Fünf Oktoberfeste auf einen Streich
ALSFELD. Nicht nur das größte Volksfest der Welt, d' Wiesn in München, auch viele andere Oktoberfeste fielen der Corona-Pandemie zum Opfer. Vor diesem Hintergrund war es seitens des Hauses Stephanus mutig, zu sagen: „Es ist unmöglich. Also machen wir’s.“ Am Ende waren alle über das geglückte Kunststück glücklich, im Haus eine Lebensqualität und eine authentische Fest-Atmosphäre zu spüren, wie man sie normalerweise sonst nur außerhalb eines Alten- und Pflegeheimes spürt.
Auf manche Bewohnerinnen und manchen Bewohner mag die Veranstaltung klein gewirkt haben, für die acht Mitarbeiterinnen des Betreuungsdienstes und deren Koordinatorin war sie jedoch das komplette Gegenteil. Um die strengen COVID-19-Regeln einhalten zu können, wurde das Fest dezentral organisiert. Das bedeutete, dass in Wirklichkeit nicht ein Oktoberfest, sondern fünf gleichzeitig gefeiert wurden. Doch die mit erheblichem logistischen Aufwand verbundene parallele Organisation des Festes auf fünf Wohnebenen nahm das Team aus einem solidarisch Grund in Kauf.
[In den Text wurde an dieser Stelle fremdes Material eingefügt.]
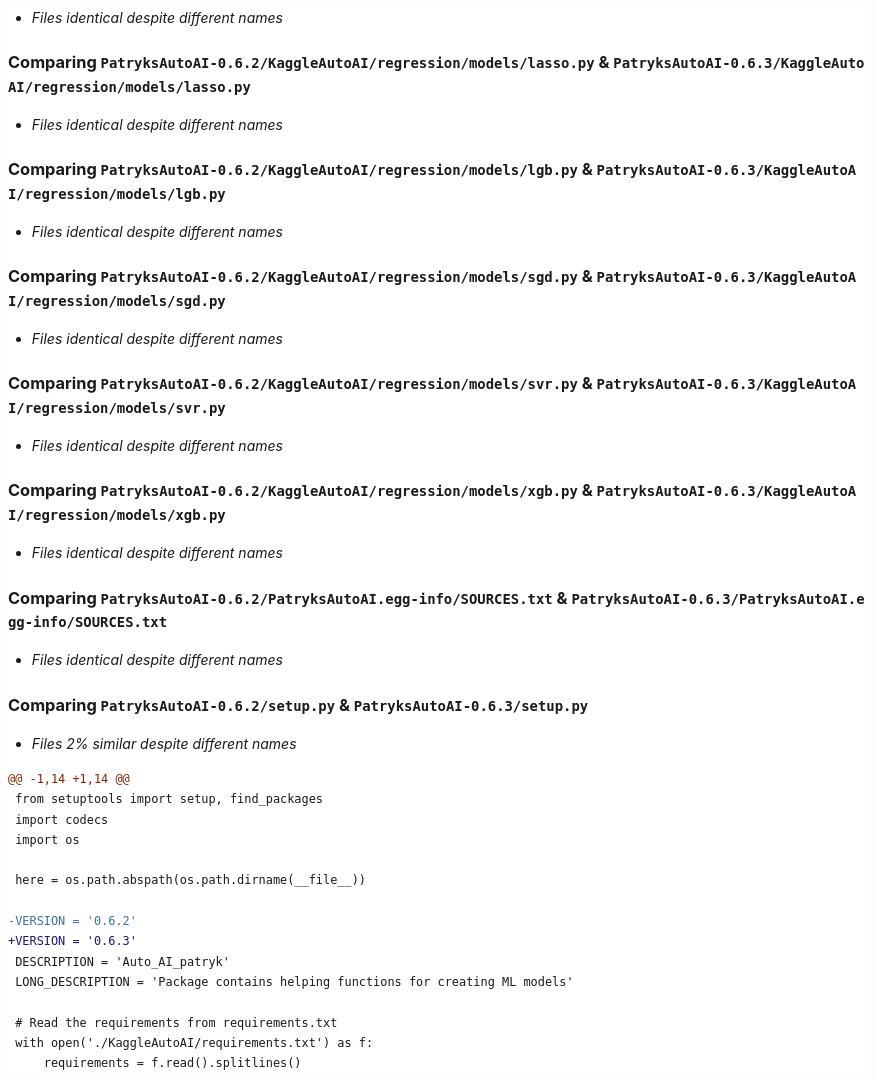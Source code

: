  * *Files identical despite different names*

### Comparing `PatryksAutoAI-0.6.2/KaggleAutoAI/regression/models/lasso.py` & `PatryksAutoAI-0.6.3/KaggleAutoAI/regression/models/lasso.py`

 * *Files identical despite different names*

### Comparing `PatryksAutoAI-0.6.2/KaggleAutoAI/regression/models/lgb.py` & `PatryksAutoAI-0.6.3/KaggleAutoAI/regression/models/lgb.py`

 * *Files identical despite different names*

### Comparing `PatryksAutoAI-0.6.2/KaggleAutoAI/regression/models/sgd.py` & `PatryksAutoAI-0.6.3/KaggleAutoAI/regression/models/sgd.py`

 * *Files identical despite different names*

### Comparing `PatryksAutoAI-0.6.2/KaggleAutoAI/regression/models/svr.py` & `PatryksAutoAI-0.6.3/KaggleAutoAI/regression/models/svr.py`

 * *Files identical despite different names*

### Comparing `PatryksAutoAI-0.6.2/KaggleAutoAI/regression/models/xgb.py` & `PatryksAutoAI-0.6.3/KaggleAutoAI/regression/models/xgb.py`

 * *Files identical despite different names*

### Comparing `PatryksAutoAI-0.6.2/PatryksAutoAI.egg-info/SOURCES.txt` & `PatryksAutoAI-0.6.3/PatryksAutoAI.egg-info/SOURCES.txt`

 * *Files identical despite different names*

### Comparing `PatryksAutoAI-0.6.2/setup.py` & `PatryksAutoAI-0.6.3/setup.py`

 * *Files 2% similar despite different names*

```diff
@@ -1,14 +1,14 @@
 from setuptools import setup, find_packages
 import codecs
 import os
 
 here = os.path.abspath(os.path.dirname(__file__))
 
-VERSION = '0.6.2'
+VERSION = '0.6.3'
 DESCRIPTION = 'Auto_AI_patryk'
 LONG_DESCRIPTION = 'Package contains helping functions for creating ML models'
 
 # Read the requirements from requirements.txt
 with open('./KaggleAutoAI/requirements.txt') as f:
     requirements = f.read().splitlines()
```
Kein einziger Bewohner und Bewohnerin sollte auf das schöne Gemeinschaftserlebnis verzichten. Schon Tage im Voraus war die Vorfreude auf dieses Fest zu spüren. Dabei spürte man angesichts der allgemeinen Nachrichtenlage im Land – zuletzt stiegen die täglichen Corona-Fallzahlen im Land wieder spürbar an –, so etwas wie ungläubiges Staunen.
Dabei sei es tatsächlich schwieriger als in normalen Jahren gewesen, typisches Oktoberfest-Ambiente zu dekorieren. Überboten sich in Vor-Corona-Zeiten Discount-Märkte, Getränkemärkte und zahlreiche weitere Anbieter mit waschechtem Oktoberfest-Equipment, waren die Verkaufsregale in diesem Jahr wie leergefegt. Doch das Betreuungsteam überwand auch diese Hürde, stellte beim Anfertigen der Tischdekoration viel Kreativität unter Beweis und schnitt sich die Motive nach dem Motto „Selbst ist die Frau“ kurzerhand selbst zurecht. Auch Bierkrüge, wie sie Männer lieben, wurden noch aufgetrieben – einzig nicht überwunden werden konnten Lieferprobleme mit alkoholfreiem Bier. Stattdessen gab’s helles und trübes Oktoberfestbier, Alsfelder Pils und als Alternative zu alkoholfreiem Bier Alsfelder Radler, sodass an diesem Abend bierselige Stimmung in allen Altersgruppen der Bewohner/innen aufkam – egal ob 70, 80,90 oder 100 Jahre alt.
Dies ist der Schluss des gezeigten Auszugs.